Directions =>
Would you give the number of lines below in which the string "href" appears? Nothing else is needed.

Material provided =>
⁂
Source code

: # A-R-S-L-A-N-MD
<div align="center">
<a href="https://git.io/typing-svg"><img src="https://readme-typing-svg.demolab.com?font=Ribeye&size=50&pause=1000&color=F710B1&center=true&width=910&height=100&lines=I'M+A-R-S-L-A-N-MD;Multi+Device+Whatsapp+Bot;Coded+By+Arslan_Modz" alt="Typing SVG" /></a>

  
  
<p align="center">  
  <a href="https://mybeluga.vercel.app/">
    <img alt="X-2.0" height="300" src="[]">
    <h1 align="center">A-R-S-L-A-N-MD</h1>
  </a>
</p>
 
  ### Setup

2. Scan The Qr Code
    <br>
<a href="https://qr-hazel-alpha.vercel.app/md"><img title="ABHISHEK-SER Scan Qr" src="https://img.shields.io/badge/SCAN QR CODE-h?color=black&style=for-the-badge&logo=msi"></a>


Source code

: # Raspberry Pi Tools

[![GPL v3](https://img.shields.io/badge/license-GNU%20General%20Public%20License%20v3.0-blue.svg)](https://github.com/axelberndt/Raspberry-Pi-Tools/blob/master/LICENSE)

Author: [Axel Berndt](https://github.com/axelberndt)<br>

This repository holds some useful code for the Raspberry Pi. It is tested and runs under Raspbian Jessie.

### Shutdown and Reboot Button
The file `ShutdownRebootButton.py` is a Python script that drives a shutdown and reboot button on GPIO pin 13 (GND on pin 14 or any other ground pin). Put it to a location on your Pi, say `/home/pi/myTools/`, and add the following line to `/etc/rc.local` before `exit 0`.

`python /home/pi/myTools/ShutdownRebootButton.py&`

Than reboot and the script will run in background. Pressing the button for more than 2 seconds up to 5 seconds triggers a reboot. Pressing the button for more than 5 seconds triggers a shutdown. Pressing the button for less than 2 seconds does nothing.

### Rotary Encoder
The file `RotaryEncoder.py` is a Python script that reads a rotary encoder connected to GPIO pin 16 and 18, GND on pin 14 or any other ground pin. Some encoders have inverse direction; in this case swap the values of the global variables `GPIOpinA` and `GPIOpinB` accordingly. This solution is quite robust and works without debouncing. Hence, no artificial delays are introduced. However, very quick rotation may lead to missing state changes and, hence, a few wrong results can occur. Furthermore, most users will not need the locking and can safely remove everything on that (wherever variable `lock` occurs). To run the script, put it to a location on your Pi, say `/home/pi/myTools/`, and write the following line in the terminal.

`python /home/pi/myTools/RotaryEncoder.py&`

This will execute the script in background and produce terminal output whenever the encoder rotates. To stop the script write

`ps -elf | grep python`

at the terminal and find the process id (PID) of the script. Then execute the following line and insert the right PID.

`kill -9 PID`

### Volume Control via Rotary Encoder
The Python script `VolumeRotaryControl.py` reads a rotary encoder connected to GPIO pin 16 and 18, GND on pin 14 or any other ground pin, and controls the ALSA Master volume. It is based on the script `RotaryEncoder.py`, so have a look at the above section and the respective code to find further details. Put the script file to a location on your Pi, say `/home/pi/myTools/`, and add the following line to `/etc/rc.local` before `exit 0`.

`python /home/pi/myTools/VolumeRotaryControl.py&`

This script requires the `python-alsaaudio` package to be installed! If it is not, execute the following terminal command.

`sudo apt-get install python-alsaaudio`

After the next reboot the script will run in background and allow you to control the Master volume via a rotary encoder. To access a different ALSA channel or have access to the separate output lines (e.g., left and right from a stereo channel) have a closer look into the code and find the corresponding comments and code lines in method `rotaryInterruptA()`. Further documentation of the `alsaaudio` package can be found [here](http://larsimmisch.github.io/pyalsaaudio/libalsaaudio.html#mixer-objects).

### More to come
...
⁂
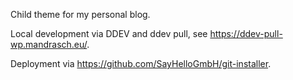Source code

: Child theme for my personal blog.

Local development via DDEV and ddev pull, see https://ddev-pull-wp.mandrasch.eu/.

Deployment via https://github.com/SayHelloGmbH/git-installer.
⁂
The completed task =>
3